Source texts of formatted documents
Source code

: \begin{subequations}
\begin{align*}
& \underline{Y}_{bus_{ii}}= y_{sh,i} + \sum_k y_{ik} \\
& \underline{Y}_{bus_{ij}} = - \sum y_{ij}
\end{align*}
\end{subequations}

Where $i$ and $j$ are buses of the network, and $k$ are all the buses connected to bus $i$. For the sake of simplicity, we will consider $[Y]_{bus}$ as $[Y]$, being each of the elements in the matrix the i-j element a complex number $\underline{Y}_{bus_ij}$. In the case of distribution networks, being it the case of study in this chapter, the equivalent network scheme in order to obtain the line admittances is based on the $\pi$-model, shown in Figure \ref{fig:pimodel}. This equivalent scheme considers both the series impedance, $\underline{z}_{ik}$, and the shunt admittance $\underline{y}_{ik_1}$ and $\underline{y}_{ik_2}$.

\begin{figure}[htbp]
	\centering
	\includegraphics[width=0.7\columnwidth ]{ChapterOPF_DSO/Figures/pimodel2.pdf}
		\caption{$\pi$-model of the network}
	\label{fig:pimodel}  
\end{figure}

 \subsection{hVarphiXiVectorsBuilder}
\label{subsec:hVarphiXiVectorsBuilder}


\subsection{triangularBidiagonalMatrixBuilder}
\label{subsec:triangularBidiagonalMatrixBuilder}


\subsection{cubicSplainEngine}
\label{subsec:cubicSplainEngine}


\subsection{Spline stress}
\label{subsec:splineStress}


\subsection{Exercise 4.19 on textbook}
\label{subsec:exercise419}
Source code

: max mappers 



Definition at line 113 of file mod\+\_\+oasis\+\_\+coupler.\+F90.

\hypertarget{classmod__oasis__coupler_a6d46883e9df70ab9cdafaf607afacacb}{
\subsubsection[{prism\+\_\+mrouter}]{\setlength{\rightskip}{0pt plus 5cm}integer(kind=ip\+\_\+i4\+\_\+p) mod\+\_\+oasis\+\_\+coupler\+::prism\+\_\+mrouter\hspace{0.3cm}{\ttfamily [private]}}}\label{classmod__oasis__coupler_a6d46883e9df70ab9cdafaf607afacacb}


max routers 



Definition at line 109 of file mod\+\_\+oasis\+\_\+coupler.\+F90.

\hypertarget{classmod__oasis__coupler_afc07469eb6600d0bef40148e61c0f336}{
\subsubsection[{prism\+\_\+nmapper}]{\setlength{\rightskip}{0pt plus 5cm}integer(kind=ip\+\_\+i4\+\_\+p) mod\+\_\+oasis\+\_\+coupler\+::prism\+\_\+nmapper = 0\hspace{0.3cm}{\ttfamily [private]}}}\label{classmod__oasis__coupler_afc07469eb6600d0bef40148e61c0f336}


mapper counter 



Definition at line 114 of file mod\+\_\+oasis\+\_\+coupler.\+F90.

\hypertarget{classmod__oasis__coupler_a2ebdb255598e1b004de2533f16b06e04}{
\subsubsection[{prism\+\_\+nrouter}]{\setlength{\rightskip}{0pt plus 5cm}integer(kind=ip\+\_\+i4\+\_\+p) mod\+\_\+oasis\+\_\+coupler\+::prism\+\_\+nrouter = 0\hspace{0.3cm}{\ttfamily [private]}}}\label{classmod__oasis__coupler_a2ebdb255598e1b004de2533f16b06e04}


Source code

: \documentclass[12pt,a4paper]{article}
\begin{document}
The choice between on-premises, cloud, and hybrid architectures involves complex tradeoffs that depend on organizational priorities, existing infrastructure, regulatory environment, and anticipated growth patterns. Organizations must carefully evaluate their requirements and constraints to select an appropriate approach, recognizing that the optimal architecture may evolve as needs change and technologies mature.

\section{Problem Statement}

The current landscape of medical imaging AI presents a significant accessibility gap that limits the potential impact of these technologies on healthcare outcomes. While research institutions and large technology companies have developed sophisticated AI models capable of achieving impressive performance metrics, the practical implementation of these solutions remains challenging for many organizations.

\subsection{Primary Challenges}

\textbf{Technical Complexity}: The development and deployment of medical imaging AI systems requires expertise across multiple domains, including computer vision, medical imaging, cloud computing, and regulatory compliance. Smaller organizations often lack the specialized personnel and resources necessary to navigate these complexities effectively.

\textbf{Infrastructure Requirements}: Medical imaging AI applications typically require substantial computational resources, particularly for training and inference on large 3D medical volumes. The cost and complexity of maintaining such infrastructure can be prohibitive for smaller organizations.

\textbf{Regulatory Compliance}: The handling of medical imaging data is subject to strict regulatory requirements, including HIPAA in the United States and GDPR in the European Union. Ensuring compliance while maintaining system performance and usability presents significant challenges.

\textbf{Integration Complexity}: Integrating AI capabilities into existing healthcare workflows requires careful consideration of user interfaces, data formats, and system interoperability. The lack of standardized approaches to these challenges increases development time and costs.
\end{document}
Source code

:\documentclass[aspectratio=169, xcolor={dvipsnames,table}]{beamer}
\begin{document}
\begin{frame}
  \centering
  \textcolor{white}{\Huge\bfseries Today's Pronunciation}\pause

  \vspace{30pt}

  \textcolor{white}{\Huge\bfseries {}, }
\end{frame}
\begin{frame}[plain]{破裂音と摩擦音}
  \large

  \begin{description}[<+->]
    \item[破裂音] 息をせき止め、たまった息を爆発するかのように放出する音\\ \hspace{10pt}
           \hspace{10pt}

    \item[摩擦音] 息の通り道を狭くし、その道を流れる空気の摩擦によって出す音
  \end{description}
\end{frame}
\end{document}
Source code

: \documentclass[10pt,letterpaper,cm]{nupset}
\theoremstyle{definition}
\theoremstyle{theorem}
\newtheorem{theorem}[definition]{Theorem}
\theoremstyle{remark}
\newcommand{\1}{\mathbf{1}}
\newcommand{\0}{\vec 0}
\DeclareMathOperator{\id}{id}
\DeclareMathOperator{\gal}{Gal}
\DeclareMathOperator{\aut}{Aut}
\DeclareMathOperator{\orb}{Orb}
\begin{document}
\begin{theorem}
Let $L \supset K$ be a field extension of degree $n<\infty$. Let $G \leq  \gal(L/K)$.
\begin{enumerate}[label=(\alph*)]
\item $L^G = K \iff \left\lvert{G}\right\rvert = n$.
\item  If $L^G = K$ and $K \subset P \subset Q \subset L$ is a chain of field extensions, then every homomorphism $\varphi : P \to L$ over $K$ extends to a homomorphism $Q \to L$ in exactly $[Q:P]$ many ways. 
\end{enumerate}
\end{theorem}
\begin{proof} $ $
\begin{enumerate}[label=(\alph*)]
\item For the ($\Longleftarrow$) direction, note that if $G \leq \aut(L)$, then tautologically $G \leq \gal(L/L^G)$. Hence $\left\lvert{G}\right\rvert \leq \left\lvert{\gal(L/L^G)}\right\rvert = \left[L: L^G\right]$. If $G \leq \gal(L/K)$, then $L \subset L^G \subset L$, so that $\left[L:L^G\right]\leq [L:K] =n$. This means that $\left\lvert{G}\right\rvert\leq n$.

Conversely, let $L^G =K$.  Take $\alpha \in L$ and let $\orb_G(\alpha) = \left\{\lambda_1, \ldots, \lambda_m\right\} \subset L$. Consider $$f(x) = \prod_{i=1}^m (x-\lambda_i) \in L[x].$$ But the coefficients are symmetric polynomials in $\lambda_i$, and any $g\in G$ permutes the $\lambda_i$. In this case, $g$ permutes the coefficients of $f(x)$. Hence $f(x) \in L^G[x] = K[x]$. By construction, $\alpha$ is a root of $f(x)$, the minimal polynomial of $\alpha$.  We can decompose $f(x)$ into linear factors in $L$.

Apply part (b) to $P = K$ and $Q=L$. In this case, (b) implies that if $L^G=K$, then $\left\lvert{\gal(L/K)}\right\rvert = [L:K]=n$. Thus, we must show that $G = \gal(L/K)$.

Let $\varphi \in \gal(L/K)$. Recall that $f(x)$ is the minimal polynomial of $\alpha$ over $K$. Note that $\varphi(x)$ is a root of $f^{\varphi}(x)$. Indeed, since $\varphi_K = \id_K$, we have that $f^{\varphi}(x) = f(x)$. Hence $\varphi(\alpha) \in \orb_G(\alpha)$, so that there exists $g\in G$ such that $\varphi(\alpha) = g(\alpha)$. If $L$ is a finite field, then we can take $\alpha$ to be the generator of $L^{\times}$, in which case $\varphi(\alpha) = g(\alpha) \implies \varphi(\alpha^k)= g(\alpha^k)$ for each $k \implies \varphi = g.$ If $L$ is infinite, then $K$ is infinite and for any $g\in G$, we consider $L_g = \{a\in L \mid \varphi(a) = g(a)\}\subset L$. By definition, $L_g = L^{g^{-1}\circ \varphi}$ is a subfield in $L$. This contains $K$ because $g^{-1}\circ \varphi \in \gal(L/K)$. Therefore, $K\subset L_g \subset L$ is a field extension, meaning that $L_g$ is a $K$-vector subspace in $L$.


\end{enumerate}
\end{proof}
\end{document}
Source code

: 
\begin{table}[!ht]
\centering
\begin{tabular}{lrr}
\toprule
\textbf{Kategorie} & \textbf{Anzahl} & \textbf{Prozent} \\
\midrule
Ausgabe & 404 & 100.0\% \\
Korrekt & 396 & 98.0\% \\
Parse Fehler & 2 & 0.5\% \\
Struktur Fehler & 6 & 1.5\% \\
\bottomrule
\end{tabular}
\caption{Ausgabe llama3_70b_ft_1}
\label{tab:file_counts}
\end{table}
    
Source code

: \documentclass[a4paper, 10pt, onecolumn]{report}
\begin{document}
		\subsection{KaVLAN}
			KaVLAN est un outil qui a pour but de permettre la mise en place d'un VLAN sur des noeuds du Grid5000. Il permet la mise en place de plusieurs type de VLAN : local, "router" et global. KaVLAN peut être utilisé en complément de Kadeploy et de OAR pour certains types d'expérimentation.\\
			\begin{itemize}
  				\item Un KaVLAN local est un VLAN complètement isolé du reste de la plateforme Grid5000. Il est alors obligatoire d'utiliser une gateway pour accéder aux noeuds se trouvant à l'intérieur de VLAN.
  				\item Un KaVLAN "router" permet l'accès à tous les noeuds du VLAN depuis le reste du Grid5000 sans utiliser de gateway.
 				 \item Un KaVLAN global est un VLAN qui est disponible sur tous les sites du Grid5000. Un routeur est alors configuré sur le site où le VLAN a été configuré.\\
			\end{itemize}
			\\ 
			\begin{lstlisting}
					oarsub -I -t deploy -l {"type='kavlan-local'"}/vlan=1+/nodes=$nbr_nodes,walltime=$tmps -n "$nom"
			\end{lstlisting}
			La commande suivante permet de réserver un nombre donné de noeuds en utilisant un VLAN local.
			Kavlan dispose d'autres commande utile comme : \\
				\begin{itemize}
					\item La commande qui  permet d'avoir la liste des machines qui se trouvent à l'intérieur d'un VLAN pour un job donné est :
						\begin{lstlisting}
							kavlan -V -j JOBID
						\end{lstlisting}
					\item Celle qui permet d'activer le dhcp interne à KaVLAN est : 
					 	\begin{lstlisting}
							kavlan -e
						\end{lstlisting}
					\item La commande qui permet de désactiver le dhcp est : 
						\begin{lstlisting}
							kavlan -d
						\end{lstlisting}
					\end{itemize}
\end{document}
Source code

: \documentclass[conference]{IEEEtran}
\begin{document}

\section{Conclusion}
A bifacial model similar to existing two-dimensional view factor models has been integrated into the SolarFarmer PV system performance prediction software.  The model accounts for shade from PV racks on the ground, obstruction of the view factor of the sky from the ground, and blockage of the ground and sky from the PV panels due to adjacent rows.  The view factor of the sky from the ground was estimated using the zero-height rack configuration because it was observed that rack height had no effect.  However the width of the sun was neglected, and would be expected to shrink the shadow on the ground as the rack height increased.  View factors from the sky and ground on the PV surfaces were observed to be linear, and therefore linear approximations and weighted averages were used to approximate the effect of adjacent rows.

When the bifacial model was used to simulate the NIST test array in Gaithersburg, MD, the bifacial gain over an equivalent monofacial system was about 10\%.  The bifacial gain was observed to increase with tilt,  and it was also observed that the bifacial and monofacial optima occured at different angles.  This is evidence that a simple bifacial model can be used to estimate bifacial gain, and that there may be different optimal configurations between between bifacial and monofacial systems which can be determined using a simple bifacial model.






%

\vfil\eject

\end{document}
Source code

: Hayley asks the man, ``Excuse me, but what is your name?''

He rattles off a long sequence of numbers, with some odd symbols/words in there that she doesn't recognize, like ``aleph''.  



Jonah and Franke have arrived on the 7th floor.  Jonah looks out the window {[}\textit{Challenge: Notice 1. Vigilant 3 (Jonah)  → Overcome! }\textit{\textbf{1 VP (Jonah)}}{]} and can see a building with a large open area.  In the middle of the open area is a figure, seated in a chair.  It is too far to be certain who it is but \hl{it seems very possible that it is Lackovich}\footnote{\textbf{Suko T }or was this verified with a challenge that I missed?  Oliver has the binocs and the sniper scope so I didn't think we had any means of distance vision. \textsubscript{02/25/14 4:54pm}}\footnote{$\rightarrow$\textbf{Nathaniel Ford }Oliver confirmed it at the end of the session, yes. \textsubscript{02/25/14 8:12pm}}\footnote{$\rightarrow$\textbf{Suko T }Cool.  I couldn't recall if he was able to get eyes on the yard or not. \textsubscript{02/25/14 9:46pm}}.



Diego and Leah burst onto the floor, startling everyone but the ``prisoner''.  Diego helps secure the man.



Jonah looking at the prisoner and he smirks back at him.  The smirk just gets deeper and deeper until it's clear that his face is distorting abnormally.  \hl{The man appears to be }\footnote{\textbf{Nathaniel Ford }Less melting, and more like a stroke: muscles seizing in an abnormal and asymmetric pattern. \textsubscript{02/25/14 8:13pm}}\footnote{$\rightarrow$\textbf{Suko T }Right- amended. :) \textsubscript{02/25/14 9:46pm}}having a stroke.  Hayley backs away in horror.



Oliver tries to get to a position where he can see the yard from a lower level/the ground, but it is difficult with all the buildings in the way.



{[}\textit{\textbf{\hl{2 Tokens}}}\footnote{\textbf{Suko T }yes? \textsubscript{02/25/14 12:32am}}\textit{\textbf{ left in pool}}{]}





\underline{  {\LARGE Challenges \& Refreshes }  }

# WHAT IS EXPECTED:
In the records above, find each line that mentions the word "many", and copy it.

# REPLY TO THE EXERCISE:
The current landscape of medical imaging AI presents a significant accessibility gap that limits the potential impact of these technologies on healthcare outcomes. While research institutions and large technology companies have developed sophisticated AI models capable of achieving impressive performance metrics, the practical implementation of these solutions remains challenging for many organizations.
\item  If $L^G = K$ and $K \subset P \subset Q \subset L$ is a chain of field extensions, then every homomorphism $\varphi : P \to L$ over $K$ extends to a homomorphism $Q \to L$ in exactly $[Q:P]$ many ways. 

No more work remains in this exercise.